Somehow, we got off track and onto the track of disobedience. I know what I was supposed to do, and I know what my husband was supposed to do. But we disobeyed and then peace left our home and the cursing came in. Now, we are in despair. I know what the Word said about blessings and cursings. We were unhappy and sick ALL the TIME!! I was down for seven weeks sick and barely able to do anything. And that chapter kept repeating itself over and over again in my mind. Panic attacks and anxiety crept in. Oh, Lord, how miserable I had become. How did I get out? How do I get out from under these curses? I loved God I did, and I know my husband did. But I didn't know how to get out. Despair grew deeper, and demonic torment started in all of our dreams. I couldn't cry out to God in my dreams. I kept crying out to God, but I didn't know a way out.... Night after sleepness night. And when I did sleep it was so unrestful.

Even the flex card is now almost used up....GOD GOD WHERE ARE YOU???????? I can't see you anymore? I can't feel you? I don't want to go to hell! I don't want to suffer anymore? I can't hear you! God help me..... I thought there was no way out. I thought there was no end. I even started trying to reach out to certain prayer warriors for help and hoping for even a rebuke. I got prayer, but no answer to a way out.

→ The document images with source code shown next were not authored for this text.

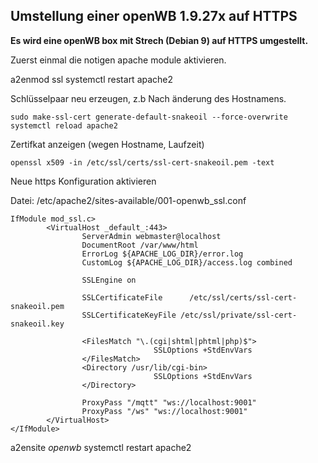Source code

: ## Umstellung einer openWB 1.9.27x auf HTTPS ##

**Es wird eine openWB box mit Strech (Debian 9) auf HTTPS umgestellt.**

Zuerst einmal die notigen apache module aktivieren.

a2enmod ssl
systemctl restart apache2


Schlüsselpaar neu erzeugen, z.b Nach änderung des Hostnamens.
```
sudo make-ssl-cert generate-default-snakeoil --force-overwrite
systemctl reload apache2
```

Zertifkat anzeigen (wegen Hostname, Laufzeit)
```
openssl x509 -in /etc/ssl/certs/ssl-cert-snakeoil.pem -text
```

Neue https Konfiguration aktivieren


Datei:  /etc/apache2/sites-available/001-openwb_ssl.conf
```
IfModule mod_ssl.c>
        <VirtualHost _default_:443>
                ServerAdmin webmaster@localhost
                DocumentRoot /var/www/html
                ErrorLog ${APACHE_LOG_DIR}/error.log
                CustomLog ${APACHE_LOG_DIR}/access.log combined

                SSLEngine on

                SSLCertificateFile      /etc/ssl/certs/ssl-cert-snakeoil.pem
                SSLCertificateKeyFile /etc/ssl/private/ssl-cert-snakeoil.key

                <FilesMatch "\.(cgi|shtml|phtml|php)$">
                                SSLOptions +StdEnvVars
                </FilesMatch>
                <Directory /usr/lib/cgi-bin>
                                SSLOptions +StdEnvVars
                </Directory>

                ProxyPass "/mqtt" "ws://localhost:9001"
                ProxyPass "/ws" "ws://localhost:9001"
        </VirtualHost>
</IfModule>
```
a2ensite *openwb*
systemctl restart apache2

Next thing I knew my phone started playing Ron Kenoly. He was singing a scripture. I couldn't keep up with it so I Bible-gatewayed it to follow along. I was led to the scripture found in 2 Chronicles 7:14 which says,

"If My people who are called by My name will humble themselves and pray and seek My face, and turn from their wicked ways, then I will hear from heaven, and will forgive their sin and heal their land."

Great, I thought. It's not too late. My doom isn't sealed. I am His, I was bought at a price, and if I humble myself and pray and seek His face, and turn from my disobedience, then He will hear from heaven. He will HEAR FROM HEAVEN! Thank You, Lord. And He will forgive our sin and heal my land.

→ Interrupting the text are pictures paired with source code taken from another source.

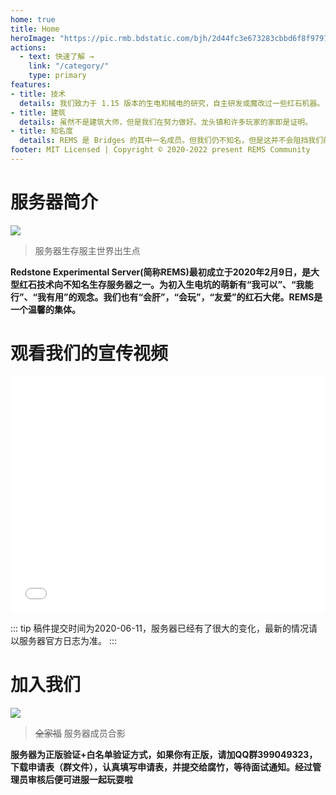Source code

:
 ```yaml
---
home: true
title: Home
heroImage: "https://pic.rmb.bdstatic.com/bjh/2d44fc3e673283cbbd6f8f97974c0340.png"
actions:
  - text: 快速了解 →
    link: "/category/"
    type: primary
features:
- title: 技术
  details: 我们致力于 1.15 版本的生电和械电的研究，自主研发或魔改过一些红石机器。
- title: 建筑
  details: 虽然不是建筑大师，但是我们在努力做好。龙头镇和许多玩家的家即是证明。
- title: 知名度
  details: REMS 是 Bridges 的其中一名成员。但我们仍不知名，但是这并不会阻挡我们前进的步伐。我们的明天会更好。
footer: MIT Licensed | Copyright © 2020-2022 present REMS Community
---
```


# 服务器简介
![](https://pic.rmb.bdstatic.com/bjh/a2935e7cd5c898068364cbdad4a94304.png)
>服务器生存服主世界出生点

**Redstone Experimental Server(简称REMS)最初成立于2020年2月9日，是大型红石技术向不知名生存服务器之一。为初入生电坑的萌新有“我可以”、“我能行”、“我有用”的观念。我们也有“会肝”，“会玩”，“友爱”的红石大佬。REMS是一个温馨的集体。**

# 观看我们的宣传视频

<div style="position: relative; width: 100%; height: 0; padding-bottom: 75%;">
    <iframe src="//player.bilibili.com/player.html?aid=540942275&bvid=BV1Ki4y1x7yg&cid=200993755&page=1&danmaku=0&high_quality=1"  scrolling="no" border="0" frameborder="no" framespacing="0" allowfullscreen="true" style="position: absolute; width: 100%; height: 100%; left: 0; top: 0;"></iframe>
</div>

::: tip
稿件提交时间为2020-06-11，服务器已经有了很大的变化，最新的情况请以服务器官方日志为准。
:::

# 加入我们
![](https://pic.rmb.bdstatic.com/bjh/d7e6b6911b220ef5249c4c5bf7910c76.png)
>~~全家福~~ 服务器成员合影

**服务器为正版验证+白名单验证方式，如果你有正版，请加QQ群399049323，下载申请表（群文件），认真填写申请表，并提交给腐竹，等待面试通知。经过管理员审核后便可进服一起玩耍啦**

Easy enough verse, right? I'm so glad He sent it. But seeking His face is hard when the house if full and people are coming. However, I am not letting excuses be in my way. I needed peace, my kids needed joy and peace. Thank the Lord, He heard me. And He sent me who needed to see me. Now, yesterday, I realized - fully realized- that God is in the process of healing our land in our home. My kids were laughing and smiling and having a good time. I could still feel the enemy trying to put doubts in us, and I could still sense him coming at us, but then I remember that when the enemy comes in like a flood, the Spirit of the Lord will lift up a standard against him. And NO weapon - NO WEAPON formed against us shall prosper. If God is for us then who can be against us. I know I am surrounded by God's army.

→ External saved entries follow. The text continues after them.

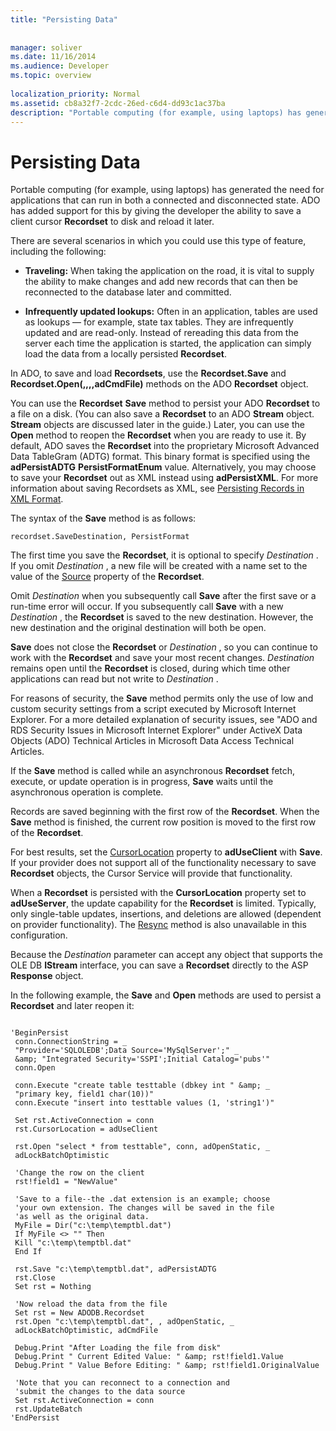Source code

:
 ```yaml
---
title: "Persisting Data"
 
 
manager: soliver
ms.date: 11/16/2014
ms.audience: Developer
ms.topic: overview
  
localization_priority: Normal
ms.assetid: cb8a32f7-2cdc-26ed-c6d4-dd93c1ac37ba
description: "Portable computing (for example, using laptops) has generated the need for applications that can run in both a connected and disconnected state. ADO has added support for this by giving the developer the ability to save a client cursor Recordset to disk and reload it later."
---
```


# Persisting Data

Portable computing (for example, using laptops) has generated the need for applications that can run in both a connected and disconnected state. ADO has added support for this by giving the developer the ability to save a client cursor **Recordset** to disk and reload it later. 
  
There are several scenarios in which you could use this type of feature, including the following:
  
- **Traveling:** When taking the application on the road, it is vital to supply the ability to make changes and add new records that can then be reconnected to the database later and committed. 
    
- **Infrequently updated lookups:** Often in an application, tables are used as lookups — for example, state tax tables. They are infrequently updated and are read-only. Instead of rereading this data from the server each time the application is started, the application can simply load the data from a locally persisted **Recordset**. 
    
In ADO, to save and load **Recordsets**, use the **Recordset.Save** and **Recordset.Open(,,,,adCmdFile)** methods on the ADO **Recordset** object. 
  
You can use the **Recordset** **Save** method to persist your ADO **Recordset** to a file on a disk. (You can also save a **Recordset** to an ADO **Stream** object. **Stream** objects are discussed later in the guide.) Later, you can use the **Open** method to reopen the **Recordset** when you are ready to use it. By default, ADO saves the **Recordset** into the proprietary Microsoft Advanced Data TableGram (ADTG) format. This binary format is specified using the **adPersistADTG** **PersistFormatEnum** value. Alternatively, you may choose to save your **Recordset** out as XML instead using **adPersistXML**. For more information about saving Recordsets as XML, see [Persisting Records in XML Format](persisting-records-in-xml-format.md).
  
The syntax of the **Save** method is as follows: 
  
```
recordset.SaveDestination, PersistFormat
```

The first time you save the **Recordset**, it is optional to specify  *Destination*  . If you omit  *Destination*  , a new file will be created with a name set to the value of the [Source](source-property-ado-recordset.md) property of the **Recordset**. 
  
Omit  *Destination*  when you subsequently call **Save** after the first save or a run-time error will occur. If you subsequently call **Save** with a new  *Destination*  , the **Recordset** is saved to the new destination. However, the new destination and the original destination will both be open. 
  
 **Save** does not close the **Recordset** or  *Destination*  , so you can continue to work with the **Recordset** and save your most recent changes.  *Destination*  remains open until the **Recordset** is closed, during which time other applications can read but not write to  *Destination*  . 
  
For reasons of security, the **Save** method permits only the use of low and custom security settings from a script executed by Microsoft Internet Explorer. For a more detailed explanation of security issues, see "ADO and RDS Security Issues in Microsoft Internet Explorer" under ActiveX Data Objects (ADO) Technical Articles in Microsoft Data Access Technical Articles. 
  
If the **Save** method is called while an asynchronous **Recordset** fetch, execute, or update operation is in progress, **Save** waits until the asynchronous operation is complete. 
  
Records are saved beginning with the first row of the **Recordset**. When the **Save** method is finished, the current row position is moved to the first row of the **Recordset**. 
  
For best results, set the [CursorLocation](cursorlocation-property-ado.md) property to **adUseClient** with **Save**. If your provider does not support all of the functionality necessary to save **Recordset** objects, the Cursor Service will provide that functionality. 
  
When a **Recordset** is persisted with the **CursorLocation** property set to **adUseServer**, the update capability for the **Recordset** is limited. Typically, only single-table updates, insertions, and deletions are allowed (dependent on provider functionality). The [Resync](resync-method-ado.md) method is also unavailable in this configuration. 
  
Because the  *Destination*  parameter can accept any object that supports the OLE DB **IStream** interface, you can save a **Recordset** directly to the ASP **Response** object. 
  
In the following example, the **Save** and **Open** methods are used to persist a **Recordset** and later reopen it: 
  
```
 
'BeginPersist 
 conn.ConnectionString = _ 
 "Provider='SQLOLEDB';Data Source='MySqlServer';" _ 
 &amp; "Integrated Security='SSPI';Initial Catalog='pubs'" 
 conn.Open 
 
 conn.Execute "create table testtable (dbkey int " &amp; _ 
 "primary key, field1 char(10))" 
 conn.Execute "insert into testtable values (1, 'string1')" 
 
 Set rst.ActiveConnection = conn 
 rst.CursorLocation = adUseClient 
 
 rst.Open "select * from testtable", conn, adOpenStatic, _ 
 adLockBatchOptimistic 
 
 'Change the row on the client 
 rst!field1 = "NewValue" 
 
 'Save to a file--the .dat extension is an example; choose 
 'your own extension. The changes will be saved in the file 
 'as well as the original data. 
 MyFile = Dir("c:\temp\temptbl.dat") 
 If MyFile <> "" Then 
 Kill "c:\temp\temptbl.dat" 
 End If 
 
 rst.Save "c:\temp\temptbl.dat", adPersistADTG 
 rst.Close 
 Set rst = Nothing 
 
 'Now reload the data from the file 
 Set rst = New ADODB.Recordset 
 rst.Open "c:\temp\temptbl.dat", , adOpenStatic, _ 
 adLockBatchOptimistic, adCmdFile 
 
 Debug.Print "After Loading the file from disk" 
 Debug.Print " Current Edited Value: " &amp; rst!field1.Value 
 Debug.Print " Value Before Editing: " &amp; rst!field1.OriginalValue 
 
 'Note that you can reconnect to a connection and 
 'submit the changes to the data source 
 Set rst.ActiveConnection = conn 
 rst.UpdateBatch 
'EndPersist 

```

And I have asked God for forgiveness and I pray I do not go back into disobedience and I ask for the Spirit of the Lord to guide me each day. I have to make time for my Lord. He kept His end and brought peace back. I can't believe how quickly we were restored. The process isn't over, but the peace in our home is amazing and I can't afford to lose it. I stopped blaming others and accepted responsiblity for my home and God heard me. It's not too late for any of us. He is here and will Hear from heaven if we follow those steps. God bless!